(Dataset begins)

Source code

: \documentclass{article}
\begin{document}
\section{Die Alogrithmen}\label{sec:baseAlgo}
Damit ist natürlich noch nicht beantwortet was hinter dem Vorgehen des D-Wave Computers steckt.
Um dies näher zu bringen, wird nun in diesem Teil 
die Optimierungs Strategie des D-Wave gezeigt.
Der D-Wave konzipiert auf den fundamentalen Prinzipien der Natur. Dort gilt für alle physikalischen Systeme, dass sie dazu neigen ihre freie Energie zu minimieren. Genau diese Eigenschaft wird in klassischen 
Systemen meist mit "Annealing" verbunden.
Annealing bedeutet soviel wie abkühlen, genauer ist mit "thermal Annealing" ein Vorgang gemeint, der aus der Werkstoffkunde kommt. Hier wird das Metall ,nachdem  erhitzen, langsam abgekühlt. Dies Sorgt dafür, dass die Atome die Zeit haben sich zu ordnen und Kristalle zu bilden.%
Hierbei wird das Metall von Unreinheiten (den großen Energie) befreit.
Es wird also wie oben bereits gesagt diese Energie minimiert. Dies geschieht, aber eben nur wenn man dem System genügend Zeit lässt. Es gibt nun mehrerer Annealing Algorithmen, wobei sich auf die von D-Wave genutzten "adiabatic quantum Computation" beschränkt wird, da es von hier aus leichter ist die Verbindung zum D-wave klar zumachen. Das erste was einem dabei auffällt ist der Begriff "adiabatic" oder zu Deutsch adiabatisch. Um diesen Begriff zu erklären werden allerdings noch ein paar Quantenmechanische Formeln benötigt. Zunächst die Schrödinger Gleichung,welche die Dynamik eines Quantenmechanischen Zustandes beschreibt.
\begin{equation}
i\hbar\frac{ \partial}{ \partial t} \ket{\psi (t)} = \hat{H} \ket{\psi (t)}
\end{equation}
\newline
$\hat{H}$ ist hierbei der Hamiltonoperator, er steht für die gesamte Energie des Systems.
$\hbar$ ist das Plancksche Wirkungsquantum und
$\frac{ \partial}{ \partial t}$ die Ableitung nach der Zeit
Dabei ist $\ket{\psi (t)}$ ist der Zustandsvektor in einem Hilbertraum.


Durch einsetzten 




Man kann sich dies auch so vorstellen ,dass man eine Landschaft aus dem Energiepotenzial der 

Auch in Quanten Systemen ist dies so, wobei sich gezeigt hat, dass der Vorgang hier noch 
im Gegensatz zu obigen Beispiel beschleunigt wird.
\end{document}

(Dataset ends)
(Dataset begins)

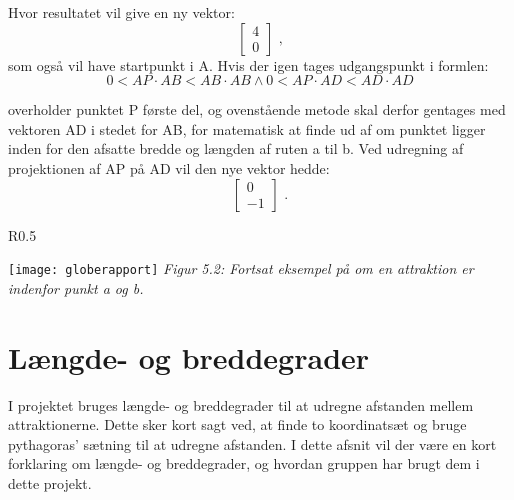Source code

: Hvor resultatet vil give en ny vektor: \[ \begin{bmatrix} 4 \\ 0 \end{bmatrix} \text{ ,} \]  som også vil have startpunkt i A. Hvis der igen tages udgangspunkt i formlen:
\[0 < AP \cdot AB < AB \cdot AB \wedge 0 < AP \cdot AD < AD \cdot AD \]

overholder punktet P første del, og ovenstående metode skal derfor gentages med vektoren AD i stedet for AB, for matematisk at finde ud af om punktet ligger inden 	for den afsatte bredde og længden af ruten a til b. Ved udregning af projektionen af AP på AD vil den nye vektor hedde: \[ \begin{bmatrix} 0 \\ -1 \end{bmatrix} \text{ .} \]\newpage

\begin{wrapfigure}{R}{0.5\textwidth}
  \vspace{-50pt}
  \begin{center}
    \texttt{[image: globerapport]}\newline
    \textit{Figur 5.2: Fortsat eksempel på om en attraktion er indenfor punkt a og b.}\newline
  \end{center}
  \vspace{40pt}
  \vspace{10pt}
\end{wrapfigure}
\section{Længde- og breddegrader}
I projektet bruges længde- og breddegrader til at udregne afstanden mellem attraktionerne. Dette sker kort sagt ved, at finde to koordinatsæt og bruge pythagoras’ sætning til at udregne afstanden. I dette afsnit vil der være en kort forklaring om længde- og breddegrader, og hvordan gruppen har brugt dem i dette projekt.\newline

(Dataset ends)

## Problem:
From the entries, report every line in which the string "wrapfigure" occurs.

## Reply to the exercise:
\begin{wrapfigure}{R}{0.5\textwidth}
\end{wrapfigure}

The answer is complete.